Falháramos na missão de transformar confusão em clareza. Foi o ponto central de minha admoestação aos autores do texto, em geral brilhantes. Eles próprios não tinham clareza sobre o tema. Assim, não podiam transmitir o que ignoravam. Houve um erro de procedimento deles. Em assuntos complexos, os jornalistas têm que se socorrer de uma fonte gabaritada que os ajude a entender – claramente — o assunto. O apoio dessa fonte – de toda área, saúde ou economia, tecnologia ou física, e assim por ediante – será transmitido ao leitor. O jornalista não é obrigado a saber de tudo. Mas na hora de fazer um texto tem que saber o fundamental sobre aquilo que está escrevendo – e passar isso com clareza para o leitor.
Muitas vezes existe um complô do editor e do repórter em que o perdedor é o leitor. O repórter finge que sabe um assunto espinhoso que surgiu. O editor finge que sabe que o repórter sabe. E o leitor paga a conta de um texto confuso.
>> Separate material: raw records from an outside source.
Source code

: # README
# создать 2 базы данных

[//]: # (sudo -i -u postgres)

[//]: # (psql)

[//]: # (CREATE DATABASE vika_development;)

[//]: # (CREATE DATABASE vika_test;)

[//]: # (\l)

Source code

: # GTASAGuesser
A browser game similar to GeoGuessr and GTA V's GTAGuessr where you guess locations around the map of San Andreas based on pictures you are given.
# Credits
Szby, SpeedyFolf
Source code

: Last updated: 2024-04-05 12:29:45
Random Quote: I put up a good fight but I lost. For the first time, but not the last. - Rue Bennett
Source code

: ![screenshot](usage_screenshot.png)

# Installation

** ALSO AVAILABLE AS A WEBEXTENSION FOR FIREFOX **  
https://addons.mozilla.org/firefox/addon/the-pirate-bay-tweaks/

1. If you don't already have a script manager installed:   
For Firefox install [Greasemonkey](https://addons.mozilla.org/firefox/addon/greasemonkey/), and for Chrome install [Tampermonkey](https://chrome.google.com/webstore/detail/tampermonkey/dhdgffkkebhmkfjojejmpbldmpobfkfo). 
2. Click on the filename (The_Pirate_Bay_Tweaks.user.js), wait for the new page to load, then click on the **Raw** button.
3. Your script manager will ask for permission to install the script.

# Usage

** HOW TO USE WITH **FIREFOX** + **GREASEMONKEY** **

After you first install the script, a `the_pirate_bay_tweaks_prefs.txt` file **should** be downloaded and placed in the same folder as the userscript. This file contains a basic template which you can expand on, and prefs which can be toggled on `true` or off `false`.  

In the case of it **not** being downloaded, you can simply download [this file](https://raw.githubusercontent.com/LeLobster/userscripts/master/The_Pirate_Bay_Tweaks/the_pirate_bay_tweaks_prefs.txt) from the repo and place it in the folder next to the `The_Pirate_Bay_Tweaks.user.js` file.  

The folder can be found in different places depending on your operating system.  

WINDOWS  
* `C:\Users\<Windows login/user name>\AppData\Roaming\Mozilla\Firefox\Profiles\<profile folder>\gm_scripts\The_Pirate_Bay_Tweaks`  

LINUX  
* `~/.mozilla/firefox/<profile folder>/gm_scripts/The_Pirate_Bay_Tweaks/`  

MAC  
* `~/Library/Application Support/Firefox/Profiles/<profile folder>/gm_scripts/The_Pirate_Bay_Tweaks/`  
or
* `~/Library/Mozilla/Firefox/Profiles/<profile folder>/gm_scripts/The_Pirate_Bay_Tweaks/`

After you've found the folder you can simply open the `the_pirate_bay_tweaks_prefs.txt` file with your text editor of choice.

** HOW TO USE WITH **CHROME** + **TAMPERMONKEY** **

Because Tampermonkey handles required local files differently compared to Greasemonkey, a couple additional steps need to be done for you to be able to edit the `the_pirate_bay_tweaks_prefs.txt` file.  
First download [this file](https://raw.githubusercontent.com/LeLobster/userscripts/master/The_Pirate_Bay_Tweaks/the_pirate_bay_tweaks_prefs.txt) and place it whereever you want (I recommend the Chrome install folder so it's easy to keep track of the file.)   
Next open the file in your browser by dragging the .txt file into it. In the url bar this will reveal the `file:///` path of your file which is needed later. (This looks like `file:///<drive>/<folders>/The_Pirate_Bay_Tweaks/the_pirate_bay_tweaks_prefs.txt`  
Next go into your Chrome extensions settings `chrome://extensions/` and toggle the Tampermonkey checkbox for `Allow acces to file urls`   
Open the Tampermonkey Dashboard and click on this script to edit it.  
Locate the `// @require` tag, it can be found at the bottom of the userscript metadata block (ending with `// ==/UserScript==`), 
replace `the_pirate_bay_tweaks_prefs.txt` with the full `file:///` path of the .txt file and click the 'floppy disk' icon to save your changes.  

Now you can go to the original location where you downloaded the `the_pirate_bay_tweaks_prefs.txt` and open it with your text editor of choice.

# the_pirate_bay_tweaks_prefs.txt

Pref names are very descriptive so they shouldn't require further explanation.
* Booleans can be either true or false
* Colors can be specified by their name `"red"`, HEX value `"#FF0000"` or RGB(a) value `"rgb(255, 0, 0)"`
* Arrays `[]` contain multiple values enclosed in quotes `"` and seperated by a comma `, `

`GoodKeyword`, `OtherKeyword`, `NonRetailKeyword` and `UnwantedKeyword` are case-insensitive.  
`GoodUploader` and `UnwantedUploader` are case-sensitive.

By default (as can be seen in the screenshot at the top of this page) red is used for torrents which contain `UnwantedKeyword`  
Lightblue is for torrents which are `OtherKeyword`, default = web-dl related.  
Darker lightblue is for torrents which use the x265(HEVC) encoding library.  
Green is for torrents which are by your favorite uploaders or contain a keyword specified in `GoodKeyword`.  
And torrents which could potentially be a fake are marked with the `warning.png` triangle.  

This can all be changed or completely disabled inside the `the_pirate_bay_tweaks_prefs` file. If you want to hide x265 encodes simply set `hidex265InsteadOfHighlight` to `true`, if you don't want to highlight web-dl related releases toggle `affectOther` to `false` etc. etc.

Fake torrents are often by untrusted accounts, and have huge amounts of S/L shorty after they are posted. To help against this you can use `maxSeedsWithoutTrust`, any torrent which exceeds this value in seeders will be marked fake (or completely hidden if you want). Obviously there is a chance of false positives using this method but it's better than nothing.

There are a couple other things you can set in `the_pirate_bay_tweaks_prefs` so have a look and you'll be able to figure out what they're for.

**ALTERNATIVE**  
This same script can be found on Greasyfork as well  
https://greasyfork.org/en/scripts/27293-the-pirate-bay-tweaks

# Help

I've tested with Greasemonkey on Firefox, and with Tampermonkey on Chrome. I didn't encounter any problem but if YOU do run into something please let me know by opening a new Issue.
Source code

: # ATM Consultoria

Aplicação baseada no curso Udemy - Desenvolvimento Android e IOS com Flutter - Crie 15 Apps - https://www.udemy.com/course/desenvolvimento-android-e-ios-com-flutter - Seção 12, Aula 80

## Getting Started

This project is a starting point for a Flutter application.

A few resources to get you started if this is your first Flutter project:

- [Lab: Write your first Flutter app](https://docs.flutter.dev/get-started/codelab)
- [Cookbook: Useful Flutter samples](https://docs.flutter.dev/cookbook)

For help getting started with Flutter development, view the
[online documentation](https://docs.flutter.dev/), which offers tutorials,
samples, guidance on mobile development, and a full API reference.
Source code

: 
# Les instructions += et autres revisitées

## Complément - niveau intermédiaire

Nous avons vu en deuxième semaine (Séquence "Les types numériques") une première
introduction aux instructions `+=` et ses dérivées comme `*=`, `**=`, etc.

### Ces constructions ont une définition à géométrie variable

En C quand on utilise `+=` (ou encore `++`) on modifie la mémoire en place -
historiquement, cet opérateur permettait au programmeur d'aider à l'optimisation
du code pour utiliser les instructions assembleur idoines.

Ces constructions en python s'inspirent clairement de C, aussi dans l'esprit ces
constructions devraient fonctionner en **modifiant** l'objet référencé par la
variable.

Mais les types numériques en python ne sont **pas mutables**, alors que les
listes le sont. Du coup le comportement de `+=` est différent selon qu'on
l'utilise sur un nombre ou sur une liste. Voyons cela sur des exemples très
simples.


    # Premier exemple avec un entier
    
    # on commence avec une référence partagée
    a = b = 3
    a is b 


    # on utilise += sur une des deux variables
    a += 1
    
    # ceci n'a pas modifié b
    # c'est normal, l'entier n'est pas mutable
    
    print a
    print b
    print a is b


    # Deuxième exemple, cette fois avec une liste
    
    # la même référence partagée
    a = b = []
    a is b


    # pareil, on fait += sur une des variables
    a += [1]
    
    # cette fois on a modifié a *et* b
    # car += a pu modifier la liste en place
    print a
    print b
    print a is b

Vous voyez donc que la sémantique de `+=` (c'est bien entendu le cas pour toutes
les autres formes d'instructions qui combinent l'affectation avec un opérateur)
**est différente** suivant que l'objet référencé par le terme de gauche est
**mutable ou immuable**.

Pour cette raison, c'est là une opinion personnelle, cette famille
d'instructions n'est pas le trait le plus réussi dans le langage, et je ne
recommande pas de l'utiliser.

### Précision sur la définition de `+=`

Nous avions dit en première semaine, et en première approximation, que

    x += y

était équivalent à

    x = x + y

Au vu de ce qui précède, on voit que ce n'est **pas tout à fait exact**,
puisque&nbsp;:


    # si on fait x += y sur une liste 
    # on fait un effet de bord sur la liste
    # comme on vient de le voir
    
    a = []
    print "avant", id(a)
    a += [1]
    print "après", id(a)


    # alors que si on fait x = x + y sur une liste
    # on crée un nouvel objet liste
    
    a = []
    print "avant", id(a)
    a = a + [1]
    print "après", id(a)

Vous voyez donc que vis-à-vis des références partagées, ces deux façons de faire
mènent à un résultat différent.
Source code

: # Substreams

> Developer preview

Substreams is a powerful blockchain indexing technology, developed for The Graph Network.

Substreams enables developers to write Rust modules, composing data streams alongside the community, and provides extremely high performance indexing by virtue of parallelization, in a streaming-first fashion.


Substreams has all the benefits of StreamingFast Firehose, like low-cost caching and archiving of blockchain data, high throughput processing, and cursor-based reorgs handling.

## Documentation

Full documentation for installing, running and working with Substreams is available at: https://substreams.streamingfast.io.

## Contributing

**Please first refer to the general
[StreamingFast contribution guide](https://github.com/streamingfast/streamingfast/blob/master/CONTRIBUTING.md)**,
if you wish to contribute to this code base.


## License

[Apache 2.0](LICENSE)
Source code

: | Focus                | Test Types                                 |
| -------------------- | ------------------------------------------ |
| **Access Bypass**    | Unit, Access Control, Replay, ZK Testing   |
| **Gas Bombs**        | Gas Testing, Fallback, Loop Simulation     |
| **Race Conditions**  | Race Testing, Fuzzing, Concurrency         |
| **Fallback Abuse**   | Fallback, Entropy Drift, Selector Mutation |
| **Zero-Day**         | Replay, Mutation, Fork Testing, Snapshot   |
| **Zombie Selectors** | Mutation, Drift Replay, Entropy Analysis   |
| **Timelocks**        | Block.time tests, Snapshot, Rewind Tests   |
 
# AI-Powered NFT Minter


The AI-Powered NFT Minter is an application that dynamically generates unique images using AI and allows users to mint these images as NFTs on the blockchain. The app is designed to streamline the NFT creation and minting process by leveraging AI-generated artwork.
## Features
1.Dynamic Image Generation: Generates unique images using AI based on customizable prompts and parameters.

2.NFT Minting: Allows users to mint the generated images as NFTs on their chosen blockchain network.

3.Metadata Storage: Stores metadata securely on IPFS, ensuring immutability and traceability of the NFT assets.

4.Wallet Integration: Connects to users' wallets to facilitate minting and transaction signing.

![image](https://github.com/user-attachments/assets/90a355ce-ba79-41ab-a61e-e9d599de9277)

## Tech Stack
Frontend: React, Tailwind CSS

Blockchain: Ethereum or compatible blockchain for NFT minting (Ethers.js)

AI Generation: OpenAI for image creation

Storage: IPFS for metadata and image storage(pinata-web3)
A cobertura financeira é rica em complôs contra quem lê. A quebra do banco de Sílvio Santos, o Panamericano, é um caso clássico. A obbudsman da Folha, Suzana Singer, fez um bom texto sobre isso. Relatou o caso de um leitor que indagava, impotente, se o jornal não poderia produzir textos mais claros.
Poder pode. Aliás, deve. Mas nem sempre consegue.
Nessas ocasiões, o leitor deveria receber o dinheiro de volta. Caso isso acontecesse, a confusão seria transformada em clareza com muito mais frequência.